2008-01-30 Thread Philipp Gühring
Hi,

 SSL key distribution and management is horribly broken,
 with the result that everyone winds up using plaintext
 when they should not.

Yes, sending client certificates in plaintext while claiming that SSL/TLS is 
secure doesn´t work in a world of phishing and identity theft anymore.

We have the paradox situation that I have to tell people that they should use 
HTTPS with server-certificates and username+password inside the HTTPS 
session, because that´s more secure than client certificates ...

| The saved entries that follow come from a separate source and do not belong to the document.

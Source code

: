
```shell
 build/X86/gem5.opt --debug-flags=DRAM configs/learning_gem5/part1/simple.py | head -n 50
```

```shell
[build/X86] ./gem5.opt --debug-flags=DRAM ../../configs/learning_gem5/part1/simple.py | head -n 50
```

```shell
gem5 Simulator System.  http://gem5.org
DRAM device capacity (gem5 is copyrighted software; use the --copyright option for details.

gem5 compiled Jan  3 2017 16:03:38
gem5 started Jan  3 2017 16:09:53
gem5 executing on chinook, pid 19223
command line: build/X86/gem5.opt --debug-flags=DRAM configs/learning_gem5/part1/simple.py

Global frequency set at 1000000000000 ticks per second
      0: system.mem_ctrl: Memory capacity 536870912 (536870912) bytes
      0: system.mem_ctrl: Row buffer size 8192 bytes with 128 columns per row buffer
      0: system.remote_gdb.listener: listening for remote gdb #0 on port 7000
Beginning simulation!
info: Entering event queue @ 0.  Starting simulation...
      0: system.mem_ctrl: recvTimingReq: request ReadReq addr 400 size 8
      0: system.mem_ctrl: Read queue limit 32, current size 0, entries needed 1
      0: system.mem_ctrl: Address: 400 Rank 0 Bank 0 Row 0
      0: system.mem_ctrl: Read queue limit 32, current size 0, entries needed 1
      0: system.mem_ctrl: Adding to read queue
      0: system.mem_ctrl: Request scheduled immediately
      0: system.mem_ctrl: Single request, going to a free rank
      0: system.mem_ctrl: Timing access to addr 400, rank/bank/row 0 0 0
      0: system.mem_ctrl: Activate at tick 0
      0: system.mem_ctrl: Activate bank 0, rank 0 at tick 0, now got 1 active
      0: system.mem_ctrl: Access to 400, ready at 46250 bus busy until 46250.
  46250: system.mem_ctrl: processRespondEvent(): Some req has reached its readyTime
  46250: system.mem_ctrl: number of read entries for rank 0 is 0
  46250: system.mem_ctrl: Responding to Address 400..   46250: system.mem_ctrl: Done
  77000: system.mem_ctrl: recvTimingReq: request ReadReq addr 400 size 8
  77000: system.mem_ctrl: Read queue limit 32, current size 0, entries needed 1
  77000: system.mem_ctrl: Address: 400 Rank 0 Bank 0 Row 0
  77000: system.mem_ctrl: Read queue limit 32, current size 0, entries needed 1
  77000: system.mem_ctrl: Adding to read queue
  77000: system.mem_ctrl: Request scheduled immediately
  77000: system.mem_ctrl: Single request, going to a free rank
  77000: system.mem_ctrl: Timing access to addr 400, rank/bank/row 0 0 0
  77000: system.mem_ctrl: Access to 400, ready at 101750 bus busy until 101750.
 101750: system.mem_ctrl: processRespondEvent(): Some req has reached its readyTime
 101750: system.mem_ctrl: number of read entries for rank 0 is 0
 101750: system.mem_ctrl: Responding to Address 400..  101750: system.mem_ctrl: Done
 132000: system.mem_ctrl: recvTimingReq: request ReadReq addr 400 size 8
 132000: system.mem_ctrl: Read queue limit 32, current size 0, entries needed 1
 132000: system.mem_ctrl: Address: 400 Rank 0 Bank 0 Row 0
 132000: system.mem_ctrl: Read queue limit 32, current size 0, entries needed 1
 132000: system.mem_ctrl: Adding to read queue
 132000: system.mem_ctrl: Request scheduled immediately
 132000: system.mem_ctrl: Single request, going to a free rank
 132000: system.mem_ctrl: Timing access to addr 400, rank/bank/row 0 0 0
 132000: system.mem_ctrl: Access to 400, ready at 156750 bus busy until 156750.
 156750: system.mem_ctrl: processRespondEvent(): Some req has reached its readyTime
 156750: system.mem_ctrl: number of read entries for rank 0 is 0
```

Does anyone have an idea how we can fix this flaw within SSL/TLS within a 
reasonable timeframe, so that it can be implemented and shipped by the 
vendors in this century?

(I don´t think that starting from scratch and replacing SSL makes much sense, 
since it´s just one huge flaw ...)

 SSL is layered on top of TCP, and then one layers one's
 actual protocol on top of SSL, with the result that a
 transaction involves a painfully large number of round
 trips.

SSL already looks quite round-trip optimized to me (at least the key-agreement 
part)

 We really do need to reinvent and replace SSL/TCP,
 though doing it right is a hard problem that takes more
 than morning coffee.

TCP could need some stronger integrity protection. 8 Bits of checksum isn´t 
enough in reality. (1 out of 256 broken packets gets injected into your TCP 
stream)  Does IPv6 have a stronger TCP?

 As discussed earlier on this list, layering induces
 excessive round trips.

The SSL implementations I analyzed behaved quite nicely, I didn´t noticed any 
round trip problems there. (But feel free to send me a traffic capture file 
that shows the problem)

I once implemented SSL over GSM data channel (without PPP and without TCP), 
and discovered that SSL needs better integrity protection than raw GSM 
delivers. (I am quite sure that´s why people normally run PPP over GSM 
channels ...)
SSH has the same problems. It also assumes an active attack in case of 
integrity problems of the lower layer, and terminates the connection.

 Layering communications 
 protocols is analogous to having a high level
 interpreter written in a low level language. What we
 need instead of layering is a protocol compiler,
 analogous to the Microsoft IDL compiler.  The Microsoft
 IDL compiler automatically generates a C++ interface
 that correctly handles run time version negotiation,
 which hand generated interfaces always screw up, with
 the result that hand generated interfaces result in
 forward and backward incompatibility, resulting in the
 infamous Microsoft DLL hell.  Similarly we want a
 compiler that automatically generates secure message
 exchange and reliable transactions from unreliable
 packets. (And of course, run time version negotiation)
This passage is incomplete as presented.